Supplies for Homemade Applesauce:
- 4 apples
- knife
- apple slicer – optional
- large pot
- blender
- cinnamon
This year, I thought I would try making homemade applesauce using a blender instead. I used 4 apples. I just used what was on hand, 3 green granny smiths and 1 gala. I think it worked out as a great combo with the granny smith’s are tart and no sugar was needed. I peeled them with a knife, but an apple peeler here would be great.


Then I use my trusty apple slicer, which cores it too. Thanks Becca, for the great apple shaped slicer.

Now toss the apples in a large saucepan filled with 1 inch of water and bring to a boil. Turn low and continue to boil until the apples are fork tender. Drain the water out and pour tender apples into a blender. Blend them to a puree. Add a dash of cinnamon and blend again. Give it a taste and see if you need more. If my apples aren’t sweet enough, I’ll sometimes add about 1 tsp of honey.

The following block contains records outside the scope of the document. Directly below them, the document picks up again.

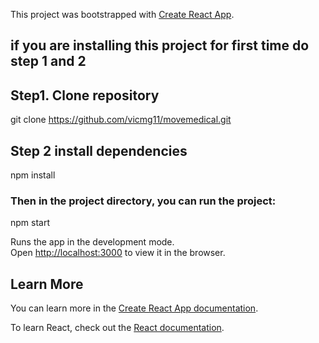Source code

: This project was bootstrapped with [Create React App](https://github.com/facebook/create-react-app).

## if you are installing this project for first time do step 1 and 2

## Step1. Clone repository

git clone https://github.com/vicmg11/movemedical.git

## Step 2 install dependencies

npm install

### Then in the project directory, you can run the project:

npm start

Runs the app in the development mode.<br>
Open [http://localhost:3000](http://localhost:3000) to view it in the browser.

## Learn More

You can learn more in the [Create React App documentation](https://facebook.github.io/create-react-app/docs/getting-started).

To learn React, check out the [React documentation](https://reactjs.org/).

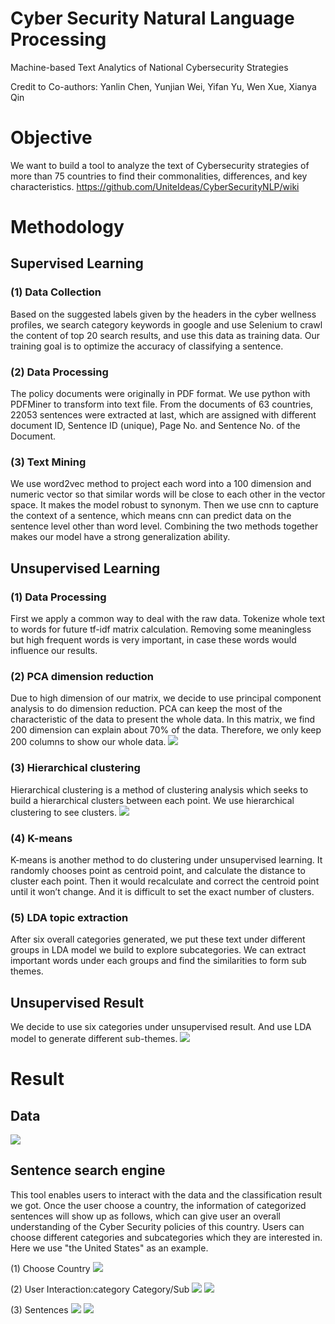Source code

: # Cyber Security Natural Language Processing

Machine-based Text Analytics of National Cybersecurity Strategies

Credit to Co-authors: Yanlin Chen, Yunjian Wei, Yifan Yu, Wen Xue, Xianya Qin


# Objective
We want to build a tool to analyze the text of Cybersecurity strategies of more than 75 countries to find their commonalities, differences, and key characteristics.
https://github.com/UniteIdeas/CyberSecurityNLP/wiki

# Methodology
## Supervised Learning

### (1) Data Collection
Based on the suggested labels given by the headers in the cyber wellness profiles, we search category keywords in google and use Selenium to crawl the content of top 20 search results, and use this data as training data. Our training goal is to optimize the accuracy of classifying a sentence.

### (2) Data Processing

The policy documents were originally in PDF format. We use python with PDFMiner to transform into text file. From the documents of 63 countries,  22053 sentences were extracted at last, which are assigned with different document ID, Sentence ID (unique), Page No. and Sentence No. of the Document.

### (3) Text Mining

We use word2vec method to project each word into a 100 dimension and numeric vector so that similar words will be close to each other in the vector space. It makes the model robust to synonym. Then we use cnn to capture the context of a sentence, which means cnn can predict data on the sentence level other than word level. Combining the two methods together makes our model have a strong generalization ability.

## Unsupervised Learning
### (1) Data Processing

First we apply a common way to deal with the raw data. Tokenize whole text to words for future tf-idf matrix calculation. Removing some meaningless but high frequent words is very important, in case these words would influence our results.

### (2) PCA dimension reduction

Due to high dimension of our matrix, we decide to use principal component analysis to do dimension reduction. PCA can keep the most of the characteristic of the data to present the whole data. In this matrix, we find 200 dimension can explain about 70% of the data. Therefore, we only keep 200 columns to show our whole data.
![](https://github.com/Ychen463/Cyber/blob/master/Result%20Pic/PCA%203D%20plot.png?raw=true)

### (3) Hierarchical clustering

Hierarchical clustering is a method of clustering analysis which seeks to build a hierarchical clusters between each point. We use hierarchical clustering to see clusters.
![](https://github.com/Ychen463/Cyber/blob/master/Result%20Pic/Hierarchical%20Clustering.png?raw=true)

### (4) K-means

K-means is another method to do clustering under unsupervised learning. It randomly chooses point as centroid point, and calculate the distance to cluster each point. Then it would recalculate and correct the centroid point until it won’t change. And it is difficult to set the exact number of clusters.

### (5) LDA topic extraction

After six overall categories generated, we put these text under different groups in LDA model we build to explore subcategories. We can extract important words under each groups and find the similarities to form sub themes.  

## Unsupervised Result
We decide to use six categories under unsupervised result. And use LDA model to generate different sub-themes.
![](https://github.com/Ychen463/Cyber/blob/master/Result%20Pic/Result%20of%20Clustering.jpg?raw=true)
# Result
## Data 
![](https://github.com/Ychen463/Cyber/blob/master/Result%20Pic/Labeled%20Result%20Data.png?raw=true)

## Sentence search engine
This tool enables users to interact with the data and the classification result we got. Once the user choose a country, the information of categorized sentences will show up as follows, which can give user an overall understanding of the Cyber Security policies of this country. Users can choose different categories and subcategories which they are interested in. Here we use "the United States" as an example.


(1) Choose Country
![](https://github.com/Ychen463/Cyber/blob/master/Result%20Pic/User%20Interaction%20choose%20country.png?raw=true)

(2) User Interaction:category Category/Sub
![](https://github.com/Ychen463/Cyber/blob/master/Result%20Pic/User%20Interaction%20with%20selected%20Category.jpg?raw=true)
![](https://github.com/Ychen463/Cyber/blob/master/Result%20Pic/User%20Interaction%20with%20selected%20Sub-Category.jpg?raw=true)

(3) Sentences
![](https://github.com/Ychen463/Cyber/blob/master/Result%20Pic/Sentences%20of%20selected%20Category.png?raw=true)
![](https://github.com/Ychen463/Cyber/blob/master/Result%20Pic/Sentences%20of%20seleted%20Sub-category.png?raw=true)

Pour into bowls and you have a perfect snack for you and the kids. We ate it right away and it was delicious, still warm from the cooking. You can easily freeze a large batch of this if you put it in a freezer safe container, then pull out for later.

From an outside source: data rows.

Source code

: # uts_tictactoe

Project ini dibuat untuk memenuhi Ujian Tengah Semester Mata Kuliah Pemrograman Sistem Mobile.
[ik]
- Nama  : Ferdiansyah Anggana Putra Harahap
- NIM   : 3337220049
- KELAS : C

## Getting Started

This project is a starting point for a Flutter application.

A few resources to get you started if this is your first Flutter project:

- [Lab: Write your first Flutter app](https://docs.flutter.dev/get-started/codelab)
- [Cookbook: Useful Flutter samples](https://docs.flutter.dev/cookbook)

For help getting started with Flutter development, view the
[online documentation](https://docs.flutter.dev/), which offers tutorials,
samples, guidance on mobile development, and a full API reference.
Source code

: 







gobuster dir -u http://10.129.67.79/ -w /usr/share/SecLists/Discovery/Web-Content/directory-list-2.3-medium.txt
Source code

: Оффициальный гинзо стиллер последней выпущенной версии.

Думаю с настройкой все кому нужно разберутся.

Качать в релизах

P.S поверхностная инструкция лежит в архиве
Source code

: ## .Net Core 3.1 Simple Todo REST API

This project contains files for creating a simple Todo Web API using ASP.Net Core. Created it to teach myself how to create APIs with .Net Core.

{ 5 comments… read them below or add one }
wow! you are all about the apples these days!
I’m on a freeze-veggies-and-fruits kick. This looks like something I could easily do!

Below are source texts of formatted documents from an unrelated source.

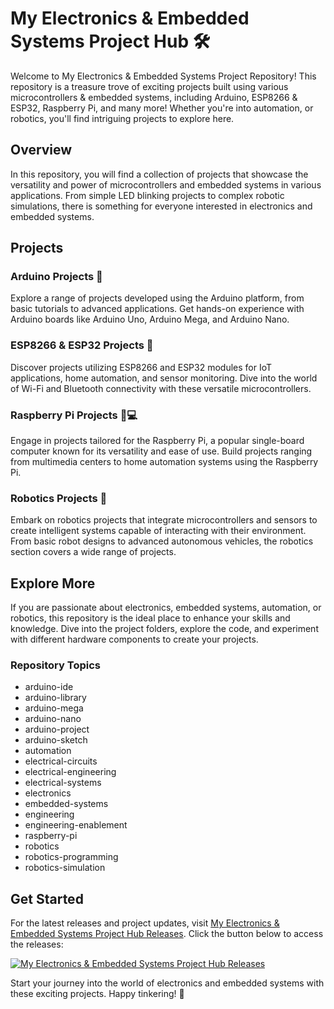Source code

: # My Electronics & Embedded Systems Project Hub 🛠️

Welcome to My Electronics & Embedded Systems Project Repository! This repository is a treasure trove of exciting projects built using various microcontrollers & embedded systems, including Arduino, ESP8266 & ESP32, Raspberry Pi, and many more! Whether you're into automation, or robotics, you'll find intriguing projects to explore here.

## Overview

In this repository, you will find a collection of projects that showcase the versatility and power of microcontrollers and embedded systems in various applications. From simple LED blinking projects to complex robotic simulations, there is something for everyone interested in electronics and embedded systems.

## Projects

### Arduino Projects 🤖

Explore a range of projects developed using the Arduino platform, from basic tutorials to advanced applications. Get hands-on experience with Arduino boards like Arduino Uno, Arduino Mega, and Arduino Nano.

### ESP8266 & ESP32 Projects 📶

Discover projects utilizing ESP8266 and ESP32 modules for IoT applications, home automation, and sensor monitoring. Dive into the world of Wi-Fi and Bluetooth connectivity with these versatile microcontrollers.

### Raspberry Pi Projects 🍓💻

Engage in projects tailored for the Raspberry Pi, a popular single-board computer known for its versatility and ease of use. Build projects ranging from multimedia centers to home automation systems using the Raspberry Pi.

### Robotics Projects 🤖

Embark on robotics projects that integrate microcontrollers and sensors to create intelligent systems capable of interacting with their environment. From basic robot designs to advanced autonomous vehicles, the robotics section covers a wide range of projects.

## Explore More

If you are passionate about electronics, embedded systems, automation, or robotics, this repository is the ideal place to enhance your skills and knowledge. Dive into the project folders, explore the code, and experiment with different hardware components to create your projects.

### Repository Topics
- arduino-ide
- arduino-library
- arduino-mega
- arduino-nano
- arduino-project
- arduino-sketch
- automation
- electrical-circuits
- electrical-engineering
- electrical-systems
- electronics
- embedded-systems
- engineering
- engineering-enablement
- raspberry-pi
- robotics
- robotics-programming
- robotics-simulation

## Get Started

For the latest releases and project updates, visit [My Electronics & Embedded Systems Project Hub Releases](https://github.com/alesmordino/My-Electronics-Embedded-Systems-Project-Hub-/releases). Click the button below to access the releases:

[![My Electronics & Embedded Systems Project Hub Releases](https://img.shields.io/badge/Check%20Releases-Here-success)](https://github.com/alesmordino/My-Electronics-Embedded-Systems-Project-Hub-/releases)

Start your journey into the world of electronics and embedded systems with these exciting projects. Happy tinkering! 🚀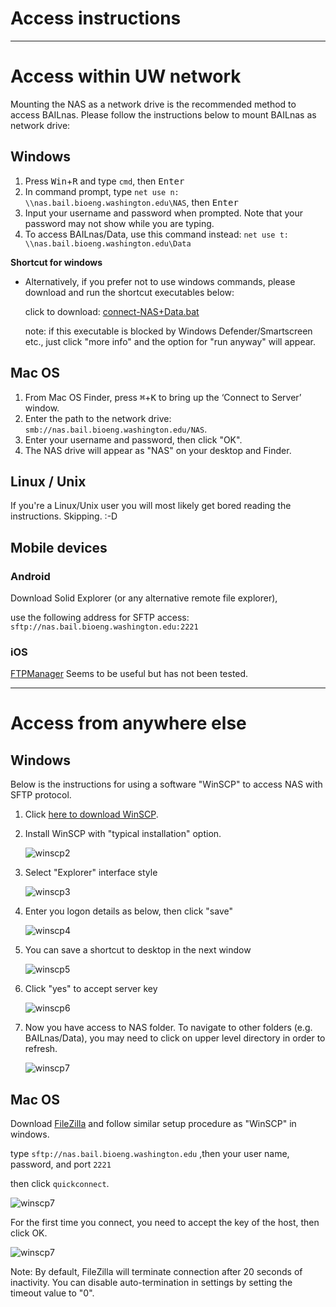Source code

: Access instructions
======
---
# Access within UW network

Mounting the NAS as a network drive is the recommended method to access BAILnas.
Please follow the instructions below to mount BAILnas as network drive:

## Windows

1. Press <kbd>Win</kbd>+<kbd>R</kbd> and type `cmd`, then <kbd>Enter</kbd>
2. In command prompt, type `net use n: \\nas.bail.bioeng.washington.edu\NAS`, then <kbd>Enter</kbd>
3. Input your username and password when prompted. Note that your password may not show while you are typing.
4. To access BAILnas/Data, use this command instead: `net use t: \\nas.bail.bioeng.washington.edu\Data`


**Shortcut for windows**

* Alternatively, if you prefer not to use windows commands, please download and run the shortcut executables below:

    click to download: <a href="https://uwbail.github.io/BAILnas/res/connect-NAS+Data.bat" download>connect-NAS+Data.bat</a>

    note: if this executable is blocked by Windows Defender/Smartscreen etc., just click "more info" and the option for "run anyway" will appear.

## Mac OS 


1. From Mac OS Finder, press <kbd>⌘</kbd>+<kbd>K</kbd> to bring up the ‘Connect to Server’ window.
2. Enter the path to the network drive:  `smb://nas.bail.bioeng.washington.edu/NAS`.
3. Enter your username and password, then click "OK".
4. The NAS drive will appear as "NAS" on your desktop and Finder.

## Linux / Unix

If you're a Linux/Unix user you will most likely get bored reading the instructions. Skipping. :-D

## Mobile devices

### Android

Download Solid Explorer (or any alternative remote file explorer),

use the following address for SFTP access: `sftp://nas.bail.bioeng.washington.edu:2221`

### iOS

[FTPManager](https://itunes.apple.com/us/app/ftpmanager-ftp-sftp-client/id525959186?mt=8) Seems to be useful but has not been tested.

---

# Access from anywhere else

## Windows

Below is the instructions for using a software "WinSCP" to access NAS with SFTP protocol.

1. Click [here to download WinSCP](https://winscp.net/eng/download.php).

2. Install WinSCP with "typical installation" option.

    ![winscp2](./res/winscp/2.PNG)

3. Select "Explorer" interface style

    ![winscp3](/res/winscp/3.PNG)

4. Enter you logon details as below, then click "save"

    ![winscp4](/res/winscp/4.PNG)

5. You can save a shortcut to desktop in the next window

    ![winscp5](/res/winscp/5.PNG)

6. Click "yes" to accept server key

    ![winscp6](/res/winscp/6.PNG)

7. Now you have access to NAS folder. To navigate to other folders (e.g. BAILnas/Data), you may need to click on upper level directory in order to refresh.

    ![winscp7](/res/winscp/7.PNG)

## Mac OS

Download [FileZilla](https://filezilla-project.org/download.php?platform=osx) and follow similar setup procedure as "WinSCP" in windows.

type `sftp://nas.bail.bioeng.washington.edu` ,then your user name, password, and port `2221`

then click `quickconnect`.

![winscp7](./res/winscp/fz0.PNG)

For the first time  you connect, you need to accept the key of the host, then click OK.

![winscp7](./res/winscp/fz1.PNG)

Note: By default, FileZilla will terminate connection after 20 seconds of inactivity. You can disable auto-termination in settings by setting the timeout value to "0".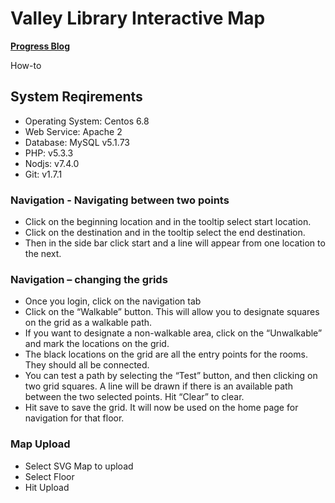 # Valley Library Interactive Map

**[Progress Blog](https://github.com/NathanHealea/ValleyLibraryInteractiveMap/wiki/)**


How-to

## System Reqirements
* Operating System: Centos 6.8
* Web Service: Apache 2
* Database: MySQL v5.1.73
* PHP: v5.3.3
* Nodjs: v7.4.0
* Git: v1.7.1


### Navigation -  Navigating between two points 

* Click on the beginning location and in the tooltip select start location.
* Click on the destination and in the tooltip select the end destination.
* Then in the side bar click start and a line will appear from one location to the next.

### Navigation – changing the grids

* Once you login, click on the navigation tab
* Click on the “Walkable” button. This will allow you to designate squares on the grid as a walkable path. 
* If you want to designate a non-walkable area, click on the “Unwalkable” and mark the locations on the grid. 
* The black locations on the grid are all the entry points for the rooms. They should all be connected. 
* You can test a path by selecting the “Test” button, and then clicking on two grid squares. A line will be drawn if there is an available path between the two selected points. Hit “Clear” to clear. 
* Hit save to save the grid. It will now be used on the home page for navigation for that floor. 

### Map Upload

* Select SVG Map to upload
* Select Floor
* Hit Upload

i use the corer and cook the apples with the peels on and then proceed to blender or food processor. you never taste the peel and there is more fiber that way. instead of sugar you can add a peach, nectarine, strawberries or raspberries to add a bit of hidden sweetness.
you are giving yourself way too much work! when I make applesauce I add only about a tablespoon or two of water, put the cinnamon on top, put a lid on and simmer for awhile. the apples start to break down on their own, and whenever the rest of the meal is done, i mash them w/a fork or potato masher if it’s a big batch. et voila! no draining or blender clean up!
I ate at a restaurant yesterday where they served cooked apples as a side dish. They’re soft enough to chew, tasted great, and saves one another job (mashing or blending).